> **Task**: Only one stretch of the records below is wanted: the lines from the one holding "Update header documentation" through the one holding "## 4.9.3 (2017-09-28)". Return it exactly, both ends included.

Dataset entries
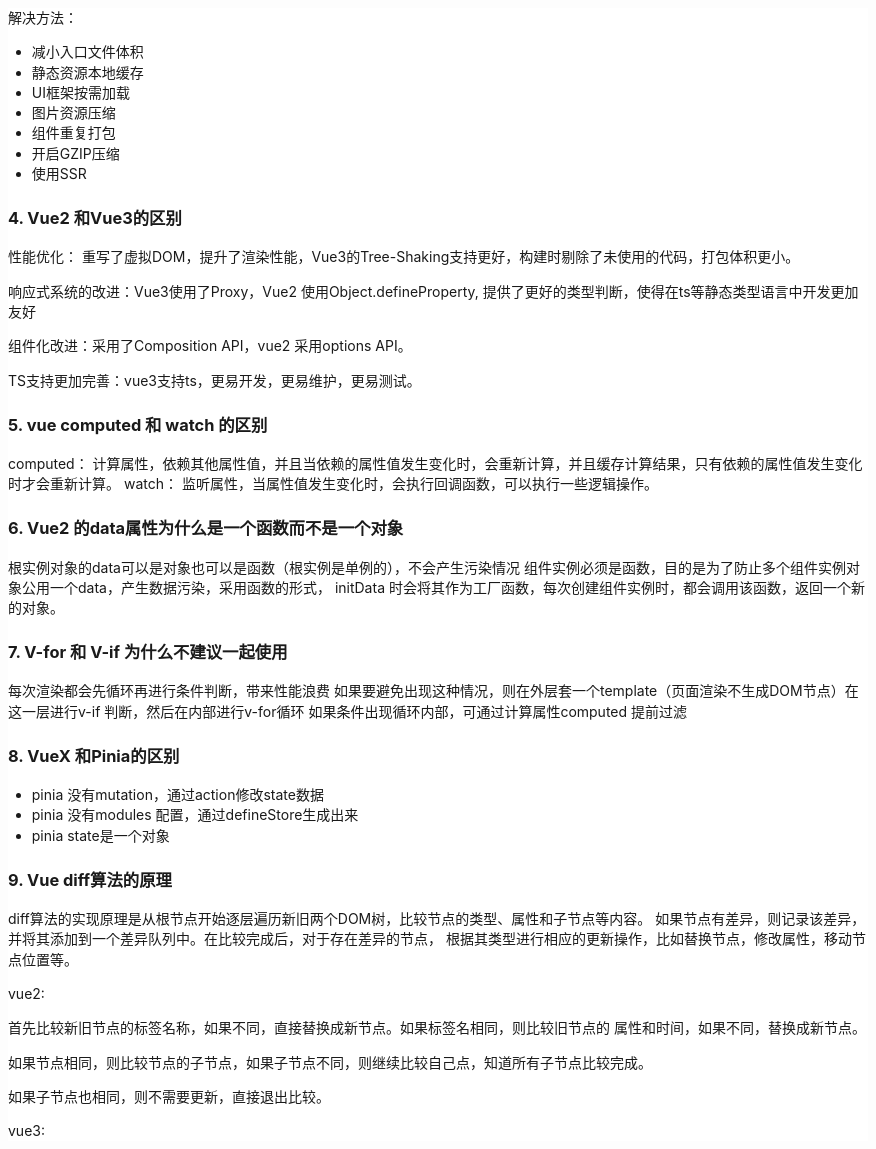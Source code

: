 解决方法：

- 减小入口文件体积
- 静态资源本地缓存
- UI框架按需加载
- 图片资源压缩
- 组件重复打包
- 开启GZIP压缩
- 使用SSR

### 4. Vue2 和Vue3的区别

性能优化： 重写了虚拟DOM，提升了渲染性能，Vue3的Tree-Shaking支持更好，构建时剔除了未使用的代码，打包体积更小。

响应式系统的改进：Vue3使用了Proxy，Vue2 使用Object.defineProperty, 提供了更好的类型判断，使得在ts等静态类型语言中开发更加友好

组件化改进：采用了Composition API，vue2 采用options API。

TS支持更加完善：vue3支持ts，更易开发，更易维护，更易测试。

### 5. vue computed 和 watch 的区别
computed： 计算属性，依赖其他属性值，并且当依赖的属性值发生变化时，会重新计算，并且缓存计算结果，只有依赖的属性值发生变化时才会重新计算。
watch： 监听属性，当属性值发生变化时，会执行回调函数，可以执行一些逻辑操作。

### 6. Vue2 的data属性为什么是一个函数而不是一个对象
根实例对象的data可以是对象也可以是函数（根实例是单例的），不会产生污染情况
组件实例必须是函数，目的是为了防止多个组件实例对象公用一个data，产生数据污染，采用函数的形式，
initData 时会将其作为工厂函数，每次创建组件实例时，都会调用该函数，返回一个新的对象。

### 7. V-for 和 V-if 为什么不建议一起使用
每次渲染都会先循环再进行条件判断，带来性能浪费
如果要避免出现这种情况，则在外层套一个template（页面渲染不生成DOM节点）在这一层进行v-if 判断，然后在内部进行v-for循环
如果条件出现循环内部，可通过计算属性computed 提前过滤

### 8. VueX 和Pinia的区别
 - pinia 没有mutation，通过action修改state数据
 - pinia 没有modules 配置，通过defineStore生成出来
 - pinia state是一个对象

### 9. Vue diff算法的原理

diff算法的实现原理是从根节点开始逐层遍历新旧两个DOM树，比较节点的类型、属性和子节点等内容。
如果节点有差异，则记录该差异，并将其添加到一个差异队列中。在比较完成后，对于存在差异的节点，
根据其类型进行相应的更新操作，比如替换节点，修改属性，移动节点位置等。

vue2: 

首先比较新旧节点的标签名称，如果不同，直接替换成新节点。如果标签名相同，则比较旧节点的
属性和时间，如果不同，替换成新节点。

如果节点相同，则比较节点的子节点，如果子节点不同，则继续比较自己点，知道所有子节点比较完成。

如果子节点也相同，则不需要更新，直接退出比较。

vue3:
---
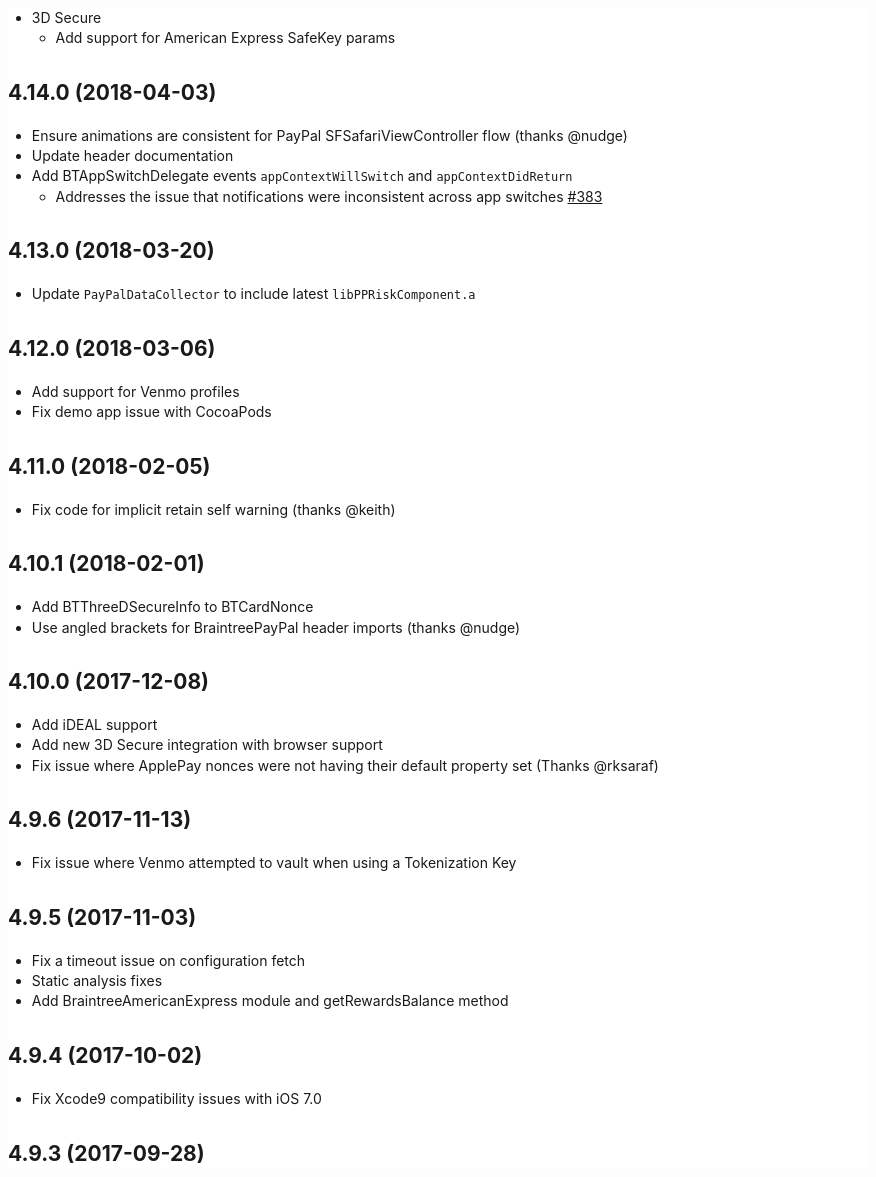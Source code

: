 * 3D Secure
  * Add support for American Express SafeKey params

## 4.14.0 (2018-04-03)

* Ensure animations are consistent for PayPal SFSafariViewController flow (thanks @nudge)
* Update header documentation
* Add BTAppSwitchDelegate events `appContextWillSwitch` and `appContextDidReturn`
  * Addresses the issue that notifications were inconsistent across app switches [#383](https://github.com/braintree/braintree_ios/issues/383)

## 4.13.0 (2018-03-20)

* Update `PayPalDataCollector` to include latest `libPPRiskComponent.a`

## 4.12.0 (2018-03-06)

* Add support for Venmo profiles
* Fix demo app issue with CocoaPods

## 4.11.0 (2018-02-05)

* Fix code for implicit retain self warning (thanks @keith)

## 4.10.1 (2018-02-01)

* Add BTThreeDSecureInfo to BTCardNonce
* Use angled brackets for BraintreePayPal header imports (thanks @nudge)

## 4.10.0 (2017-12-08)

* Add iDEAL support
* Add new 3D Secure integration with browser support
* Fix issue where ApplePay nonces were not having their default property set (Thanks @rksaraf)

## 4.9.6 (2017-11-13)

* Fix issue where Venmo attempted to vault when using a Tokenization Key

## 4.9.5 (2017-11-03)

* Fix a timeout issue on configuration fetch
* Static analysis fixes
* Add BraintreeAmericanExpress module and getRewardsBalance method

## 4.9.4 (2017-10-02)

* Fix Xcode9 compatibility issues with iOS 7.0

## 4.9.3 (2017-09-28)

> **Reply to the task**:
* Update header documentation
* Add BTAppSwitchDelegate events `appContextWillSwitch` and `appContextDidReturn`
  * Addresses the issue that notifications were inconsistent across app switches [#383](https://github.com/braintree/braintree_ios/issues/383)

## 4.13.0 (2018-03-20)

* Update `PayPalDataCollector` to include latest `libPPRiskComponent.a`

## 4.12.0 (2018-03-06)

* Add support for Venmo profiles
* Fix demo app issue with CocoaPods

## 4.11.0 (2018-02-05)

* Fix code for implicit retain self warning (thanks @keith)

## 4.10.1 (2018-02-01)

* Add BTThreeDSecureInfo to BTCardNonce
* Use angled brackets for BraintreePayPal header imports (thanks @nudge)

## 4.10.0 (2017-12-08)

* Add iDEAL support
* Add new 3D Secure integration with browser support
* Fix issue where ApplePay nonces were not having their default property set (Thanks @rksaraf)

## 4.9.6 (2017-11-13)

* Fix issue where Venmo attempted to vault when using a Tokenization Key

## 4.9.5 (2017-11-03)

* Fix a timeout issue on configuration fetch
* Static analysis fixes
* Add BraintreeAmericanExpress module and getRewardsBalance method

## 4.9.4 (2017-10-02)

* Fix Xcode9 compatibility issues with iOS 7.0

## 4.9.3 (2017-09-28)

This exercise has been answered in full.